- **GOAL OF THE EXERCISE**
Verbatim copy, images removed: write out the entries below.

::::

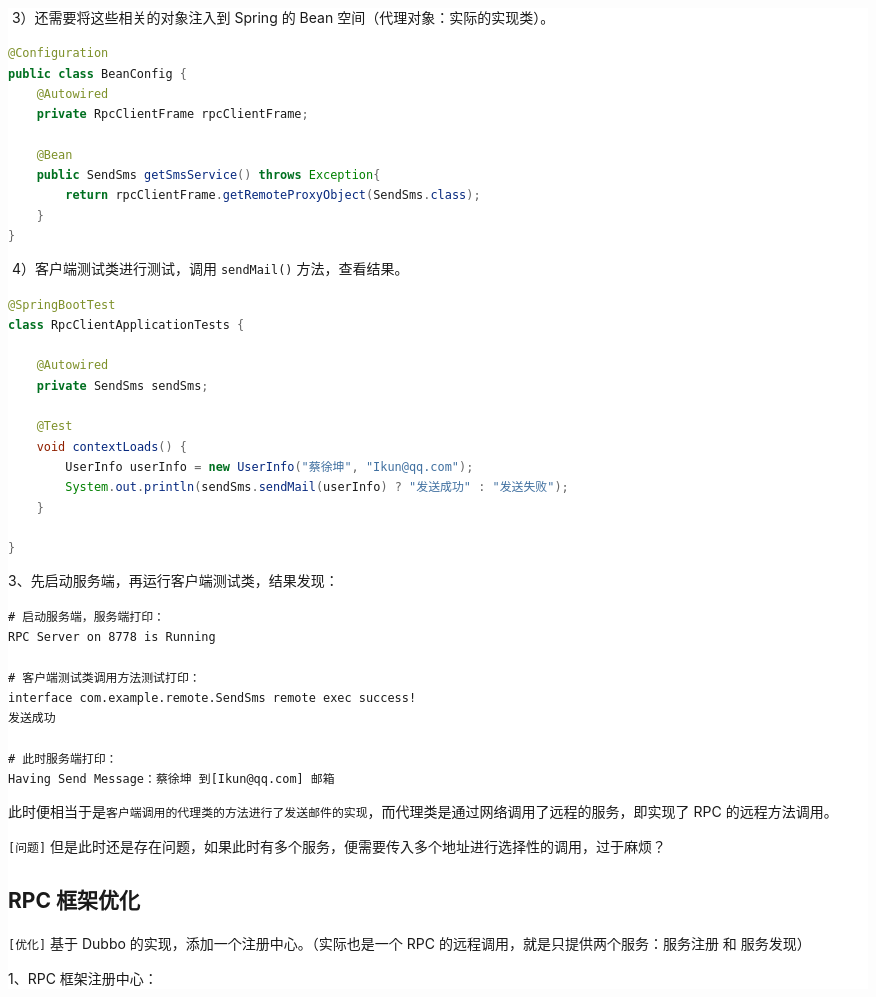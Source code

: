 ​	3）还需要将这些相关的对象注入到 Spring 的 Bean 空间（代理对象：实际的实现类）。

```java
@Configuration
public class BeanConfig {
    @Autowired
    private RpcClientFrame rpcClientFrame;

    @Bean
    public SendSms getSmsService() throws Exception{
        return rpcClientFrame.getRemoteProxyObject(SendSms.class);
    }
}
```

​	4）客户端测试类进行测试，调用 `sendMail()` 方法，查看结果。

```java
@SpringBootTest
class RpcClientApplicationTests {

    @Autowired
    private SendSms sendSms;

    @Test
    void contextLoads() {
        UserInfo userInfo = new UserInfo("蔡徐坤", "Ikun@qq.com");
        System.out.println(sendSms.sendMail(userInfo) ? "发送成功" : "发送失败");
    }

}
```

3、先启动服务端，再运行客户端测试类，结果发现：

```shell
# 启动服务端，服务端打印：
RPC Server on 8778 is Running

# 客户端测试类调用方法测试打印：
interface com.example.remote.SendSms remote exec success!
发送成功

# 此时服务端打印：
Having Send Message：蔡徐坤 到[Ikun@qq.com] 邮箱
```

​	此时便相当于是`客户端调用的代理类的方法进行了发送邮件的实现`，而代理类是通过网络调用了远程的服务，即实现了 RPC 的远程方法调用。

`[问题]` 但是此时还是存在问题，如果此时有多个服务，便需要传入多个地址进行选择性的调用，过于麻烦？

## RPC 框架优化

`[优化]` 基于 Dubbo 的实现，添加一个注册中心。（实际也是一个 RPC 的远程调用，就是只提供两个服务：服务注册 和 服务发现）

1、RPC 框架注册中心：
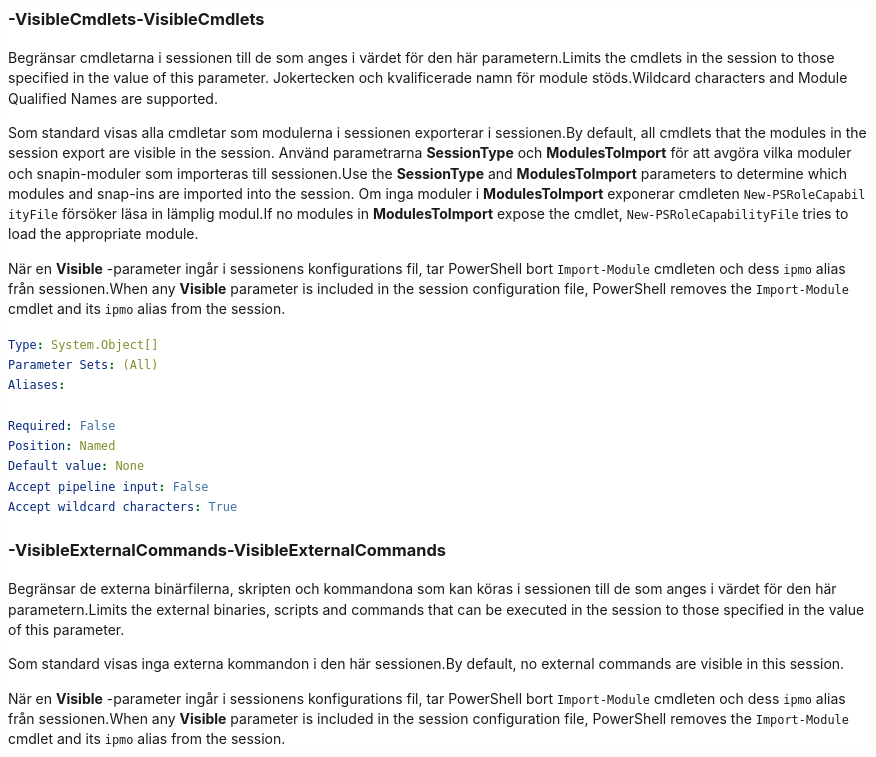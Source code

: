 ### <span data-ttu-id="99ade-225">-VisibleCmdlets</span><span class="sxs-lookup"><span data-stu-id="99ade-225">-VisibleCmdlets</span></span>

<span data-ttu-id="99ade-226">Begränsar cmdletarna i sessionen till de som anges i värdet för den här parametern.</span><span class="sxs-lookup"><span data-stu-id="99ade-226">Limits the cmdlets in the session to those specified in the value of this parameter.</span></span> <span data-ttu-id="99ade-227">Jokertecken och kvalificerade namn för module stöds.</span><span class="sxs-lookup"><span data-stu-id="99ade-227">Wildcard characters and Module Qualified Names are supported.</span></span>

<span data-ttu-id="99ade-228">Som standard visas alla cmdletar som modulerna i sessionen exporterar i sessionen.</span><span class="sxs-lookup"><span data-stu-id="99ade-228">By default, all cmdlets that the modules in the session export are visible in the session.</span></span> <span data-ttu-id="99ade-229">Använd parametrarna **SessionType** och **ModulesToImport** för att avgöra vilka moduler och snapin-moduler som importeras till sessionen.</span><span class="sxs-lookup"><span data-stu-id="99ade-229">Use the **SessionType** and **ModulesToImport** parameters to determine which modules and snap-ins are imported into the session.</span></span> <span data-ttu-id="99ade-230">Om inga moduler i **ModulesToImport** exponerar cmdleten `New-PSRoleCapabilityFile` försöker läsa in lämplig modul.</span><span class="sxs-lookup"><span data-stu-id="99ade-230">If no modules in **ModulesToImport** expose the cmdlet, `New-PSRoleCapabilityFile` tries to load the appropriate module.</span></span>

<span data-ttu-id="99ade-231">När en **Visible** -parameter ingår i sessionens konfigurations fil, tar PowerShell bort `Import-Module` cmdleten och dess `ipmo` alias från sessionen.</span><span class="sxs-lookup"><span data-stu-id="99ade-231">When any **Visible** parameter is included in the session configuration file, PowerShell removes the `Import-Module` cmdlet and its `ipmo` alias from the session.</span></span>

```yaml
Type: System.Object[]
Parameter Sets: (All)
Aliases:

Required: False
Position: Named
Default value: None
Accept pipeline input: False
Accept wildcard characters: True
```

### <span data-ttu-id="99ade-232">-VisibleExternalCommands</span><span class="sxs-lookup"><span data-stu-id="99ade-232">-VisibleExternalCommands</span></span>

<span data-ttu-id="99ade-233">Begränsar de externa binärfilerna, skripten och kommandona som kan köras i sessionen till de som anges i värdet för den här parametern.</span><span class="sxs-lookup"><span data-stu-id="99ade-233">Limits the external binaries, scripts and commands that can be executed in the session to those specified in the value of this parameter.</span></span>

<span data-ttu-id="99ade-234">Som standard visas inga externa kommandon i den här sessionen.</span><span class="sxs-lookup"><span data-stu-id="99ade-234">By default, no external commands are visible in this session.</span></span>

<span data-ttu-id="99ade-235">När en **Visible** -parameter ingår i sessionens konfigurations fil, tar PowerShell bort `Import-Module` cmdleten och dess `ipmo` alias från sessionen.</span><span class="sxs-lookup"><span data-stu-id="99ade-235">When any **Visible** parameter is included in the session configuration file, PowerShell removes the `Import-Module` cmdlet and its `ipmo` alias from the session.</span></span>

::::

- **SOLUTION FOR THIS EXERCISE**
Source code

: ​	3）还需要将这些相关的对象注入到 Spring 的 Bean 空间（代理对象：实际的实现类）。

```java
@Configuration
public class BeanConfig {
    @Autowired
    private RpcClientFrame rpcClientFrame;

    @Bean
    public SendSms getSmsService() throws Exception{
        return rpcClientFrame.getRemoteProxyObject(SendSms.class);
    }
}
```

​	4）客户端测试类进行测试，调用 `sendMail()` 方法，查看结果。

```java
@SpringBootTest
class RpcClientApplicationTests {

    @Autowired
    private SendSms sendSms;

    @Test
    void contextLoads() {
        UserInfo userInfo = new UserInfo("蔡徐坤", "Ikun@qq.com");
        System.out.println(sendSms.sendMail(userInfo) ? "发送成功" : "发送失败");
    }

}
```

3、先启动服务端，再运行客户端测试类，结果发现：

```shell
# 启动服务端，服务端打印：
RPC Server on 8778 is Running

# 客户端测试类调用方法测试打印：
interface com.example.remote.SendSms remote exec success!
发送成功

# 此时服务端打印：
Having Send Message：蔡徐坤 到[Ikun@qq.com] 邮箱
```

​	此时便相当于是`客户端调用的代理类的方法进行了发送邮件的实现`，而代理类是通过网络调用了远程的服务，即实现了 RPC 的远程方法调用。

`[问题]` 但是此时还是存在问题，如果此时有多个服务，便需要传入多个地址进行选择性的调用，过于麻烦？

## RPC 框架优化

`[优化]` 基于 Dubbo 的实现，添加一个注册中心。（实际也是一个 RPC 的远程调用，就是只提供两个服务：服务注册 和 服务发现）

1、RPC 框架注册中心：
Source code

: ### <span data-ttu-id="99ade-225">-VisibleCmdlets</span><span class="sxs-lookup"><span data-stu-id="99ade-225">-VisibleCmdlets</span></span>

<span data-ttu-id="99ade-226">Begränsar cmdletarna i sessionen till de som anges i värdet för den här parametern.</span><span class="sxs-lookup"><span data-stu-id="99ade-226">Limits the cmdlets in the session to those specified in the value of this parameter.</span></span> <span data-ttu-id="99ade-227">Jokertecken och kvalificerade namn för module stöds.</span><span class="sxs-lookup"><span data-stu-id="99ade-227">Wildcard characters and Module Qualified Names are supported.</span></span>

<span data-ttu-id="99ade-228">Som standard visas alla cmdletar som modulerna i sessionen exporterar i sessionen.</span><span class="sxs-lookup"><span data-stu-id="99ade-228">By default, all cmdlets that the modules in the session export are visible in the session.</span></span> <span data-ttu-id="99ade-229">Använd parametrarna **SessionType** och **ModulesToImport** för att avgöra vilka moduler och snapin-moduler som importeras till sessionen.</span><span class="sxs-lookup"><span data-stu-id="99ade-229">Use the **SessionType** and **ModulesToImport** parameters to determine which modules and snap-ins are imported into the session.</span></span> <span data-ttu-id="99ade-230">Om inga moduler i **ModulesToImport** exponerar cmdleten `New-PSRoleCapabilityFile` försöker läsa in lämplig modul.</span><span class="sxs-lookup"><span data-stu-id="99ade-230">If no modules in **ModulesToImport** expose the cmdlet, `New-PSRoleCapabilityFile` tries to load the appropriate module.</span></span>

<span data-ttu-id="99ade-231">När en **Visible** -parameter ingår i sessionens konfigurations fil, tar PowerShell bort `Import-Module` cmdleten och dess `ipmo` alias från sessionen.</span><span class="sxs-lookup"><span data-stu-id="99ade-231">When any **Visible** parameter is included in the session configuration file, PowerShell removes the `Import-Module` cmdlet and its `ipmo` alias from the session.</span></span>

```yaml
Type: System.Object[]
Parameter Sets: (All)
Aliases:

Required: False
Position: Named
Default value: None
Accept pipeline input: False
Accept wildcard characters: True
```

### <span data-ttu-id="99ade-232">-VisibleExternalCommands</span><span class="sxs-lookup"><span data-stu-id="99ade-232">-VisibleExternalCommands</span></span>

<span data-ttu-id="99ade-233">Begränsar de externa binärfilerna, skripten och kommandona som kan köras i sessionen till de som anges i värdet för den här parametern.</span><span class="sxs-lookup"><span data-stu-id="99ade-233">Limits the external binaries, scripts and commands that can be executed in the session to those specified in the value of this parameter.</span></span>

<span data-ttu-id="99ade-234">Som standard visas inga externa kommandon i den här sessionen.</span><span class="sxs-lookup"><span data-stu-id="99ade-234">By default, no external commands are visible in this session.</span></span>

<span data-ttu-id="99ade-235">När en **Visible** -parameter ingår i sessionens konfigurations fil, tar PowerShell bort `Import-Module` cmdleten och dess `ipmo` alias från sessionen.</span><span class="sxs-lookup"><span data-stu-id="99ade-235">When any **Visible** parameter is included in the session configuration file, PowerShell removes the `Import-Module` cmdlet and its `ipmo` alias from the session.</span></span>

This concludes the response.